What to produce:
For each line of the data that includes the word "Adobe", copy the line.

Excerpted data:

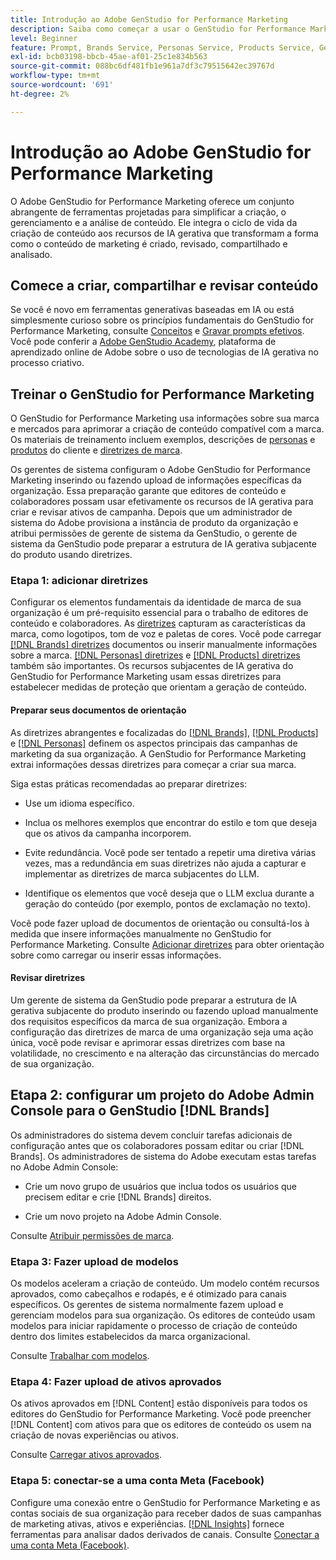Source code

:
 ```yaml
---
title: Introdução ao Adobe GenStudio for Performance Marketing
description: Saiba como começar a usar o GenStudio for Performance Marketing para gerar um novo conteúdo de marketing alinhado à marca.
level: Beginner
feature: Prompt, Brands Service, Personas Service, Products Service, Generative AI, Guidelines
exl-id: bcb03198-bbcb-45ae-af01-25c1e834b563
source-git-commit: 088bc6df481fb1e961a7df3c79515642ec39767d
workflow-type: tm+mt
source-wordcount: '691'
ht-degree: 2%

---
```


# Introdução ao Adobe GenStudio for Performance Marketing

O Adobe GenStudio for Performance Marketing oferece um conjunto abrangente de ferramentas projetadas para simplificar a criação, o gerenciamento e a análise de conteúdo. Ele integra o ciclo de vida da criação de conteúdo aos recursos de IA gerativa que transformam a forma como o conteúdo de marketing é criado, revisado, compartilhado e analisado.

## Comece a criar, compartilhar e revisar conteúdo

Se você é novo em ferramentas generativas baseadas em IA ou está simplesmente curioso sobre os princípios fundamentais do GenStudio for Performance Marketing, consulte [Conceitos](concepts.md) e [Gravar prompts efetivos](effective-prompts.md). Você pode conferir a [Adobe GenStudio Academy](https://learningmanager.adobe.com/genstudioacademy), plataforma de aprendizado online de Adobe sobre o uso de tecnologias de IA gerativa no processo criativo.

## Treinar o GenStudio for Performance Marketing

O GenStudio for Performance Marketing usa informações sobre sua marca e mercados para aprimorar a criação de conteúdo compatível com a marca. Os materiais de treinamento incluem exemplos, descrições de [personas](/help/user-guide/guidelines/personas.md) e [produtos](/help/user-guide/guidelines/products.md) do cliente e [diretrizes de marca](/help/user-guide/guidelines/overview.md).

Os gerentes de sistema configuram o Adobe GenStudio for Performance Marketing inserindo ou fazendo upload de informações específicas da organização. Essa preparação garante que editores de conteúdo e colaboradores possam usar efetivamente os recursos de IA gerativa para criar e revisar ativos de campanha. Depois que um administrador de sistema do Adobe provisiona a instância de produto da organização e atribui permissões de gerente de sistema da GenStudio, o gerente de sistema da GenStudio pode preparar a estrutura de IA gerativa subjacente do produto usando diretrizes.

### Etapa 1: adicionar diretrizes

Configurar os elementos fundamentais da identidade de marca de sua organização é um pré-requisito essencial para o trabalho de editores de conteúdo e colaboradores. As [diretrizes](./guidelines/overview.md) capturam as características da marca, como logotipos, tom de voz e paletas de cores. Você pode carregar [[!DNL Brands] diretrizes](./guidelines/brands.md) documentos ou inserir manualmente informações sobre a marca. [[!DNL Personas] diretrizes](./guidelines/personas.md) e [[!DNL Products] diretrizes](./guidelines/products.md) também são importantes. Os recursos subjacentes de IA gerativa do GenStudio for Performance Marketing usam essas diretrizes para estabelecer medidas de proteção que orientam a geração de conteúdo.

#### Preparar seus documentos de orientação

As diretrizes abrangentes e focalizadas do [[!DNL Brands]](./guidelines/brands.md), [[!DNL Products]](./guidelines/products.md) e [[!DNL Personas]](./guidelines/personas.md) definem os aspectos principais das campanhas de marketing da sua organização. A GenStudio for Performance Marketing extrai informações dessas diretrizes para começar a criar sua marca.

Siga estas práticas recomendadas ao preparar diretrizes:

* Use um idioma específico.

* Inclua os melhores exemplos que encontrar do estilo e tom que deseja que os ativos da campanha incorporem.

* Evite redundância. Você pode ser tentado a repetir uma diretiva várias vezes, mas a redundância em suas diretrizes não ajuda a capturar e implementar as diretrizes de marca subjacentes do LLM.

* Identifique os elementos que você deseja que o LLM exclua durante a geração do conteúdo (por exemplo, pontos de exclamação no texto).

Você pode fazer upload de documentos de orientação ou consultá-los à medida que insere informações manualmente no GenStudio for Performance Marketing. Consulte [Adicionar diretrizes](./guidelines/overview.md) para obter orientação sobre como carregar ou inserir essas informações.

#### Revisar diretrizes

Um gerente de sistema da GenStudio pode preparar a estrutura de IA gerativa subjacente do produto inserindo ou fazendo upload manualmente dos requisitos específicos da marca de sua organização. Embora a configuração das diretrizes de marca de uma organização seja uma ação única, você pode revisar e aprimorar essas diretrizes com base na volatilidade, no crescimento e na alteração das circunstâncias do mercado de sua organização.

## Etapa 2: configurar um projeto do Adobe Admin Console para o GenStudio [!DNL Brands]

Os administradores do sistema devem concluir tarefas adicionais de configuração antes que os colaboradores possam editar ou criar [!DNL Brands]. Os administradores de sistema do Adobe executam estas tarefas no Adobe Admin Console:

* Crie um novo grupo de usuários que inclua todos os usuários que precisem editar e crie [!DNL Brands] direitos.

* Crie um novo projeto na Adobe Admin Console.

Consulte [Atribuir permissões de marca](configure-brand-permissions.md).

### Etapa 3: Fazer upload de modelos

Os modelos aceleram a criação de conteúdo. Um modelo contém recursos aprovados, como cabeçalhos e rodapés, e é otimizado para canais específicos. Os gerentes de sistema normalmente fazem upload e gerenciam modelos para sua organização. Os editores de conteúdo usam modelos para iniciar rapidamente o processo de criação de conteúdo dentro dos limites estabelecidos da marca organizacional.

Consulte [Trabalhar com modelos](./content/use-templates.md).

### Etapa 4: Fazer upload de ativos aprovados

Os ativos aprovados em [!DNL Content] estão disponíveis para todos os editores do GenStudio for Performance Marketing. Você pode preencher [!DNL Content] com ativos para que os editores de conteúdo os usem na criação de novas experiências ou ativos.

Consulte [Carregar ativos aprovados](./content/manage-assets.md).

### Etapa 5: conectar-se a uma conta Meta (Facebook)

Configure uma conexão entre o GenStudio for Performance Marketing e as contas sociais de sua organização para receber dados de suas campanhas de marketing ativas, ativos e experiências. [[!DNL Insights]](./insights/overview.md) fornece ferramentas para analisar dados derivados de canais. Consulte [Conectar a uma conta Meta (Facebook)](./insights/connect-channel.md#meta-ads-connect).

Finished exercise:
title: Introdução ao Adobe GenStudio for Performance Marketing
# Introdução ao Adobe GenStudio for Performance Marketing
O Adobe GenStudio for Performance Marketing oferece um conjunto abrangente de ferramentas projetadas para simplificar a criação, o gerenciamento e a análise de conteúdo. Ele integra o ciclo de vida da criação de conteúdo aos recursos de IA gerativa que transformam a forma como o conteúdo de marketing é criado, revisado, compartilhado e analisado.
Se você é novo em ferramentas generativas baseadas em IA ou está simplesmente curioso sobre os princípios fundamentais do GenStudio for Performance Marketing, consulte [Conceitos](concepts.md) e [Gravar prompts efetivos](effective-prompts.md). Você pode conferir a [Adobe GenStudio Academy](https://learningmanager.adobe.com/genstudioacademy), plataforma de aprendizado online de Adobe sobre o uso de tecnologias de IA gerativa no processo criativo.
Os gerentes de sistema configuram o Adobe GenStudio for Performance Marketing inserindo ou fazendo upload de informações específicas da organização. Essa preparação garante que editores de conteúdo e colaboradores possam usar efetivamente os recursos de IA gerativa para criar e revisar ativos de campanha. Depois que um administrador de sistema do Adobe provisiona a instância de produto da organização e atribui permissões de gerente de sistema da GenStudio, o gerente de sistema da GenStudio pode preparar a estrutura de IA gerativa subjacente do produto usando diretrizes.
## Etapa 2: configurar um projeto do Adobe Admin Console para o GenStudio [!DNL Brands]
Os administradores do sistema devem concluir tarefas adicionais de configuração antes que os colaboradores possam editar ou criar [!DNL Brands]. Os administradores de sistema do Adobe executam estas tarefas no Adobe Admin Console:
* Crie um novo projeto na Adobe Admin Console.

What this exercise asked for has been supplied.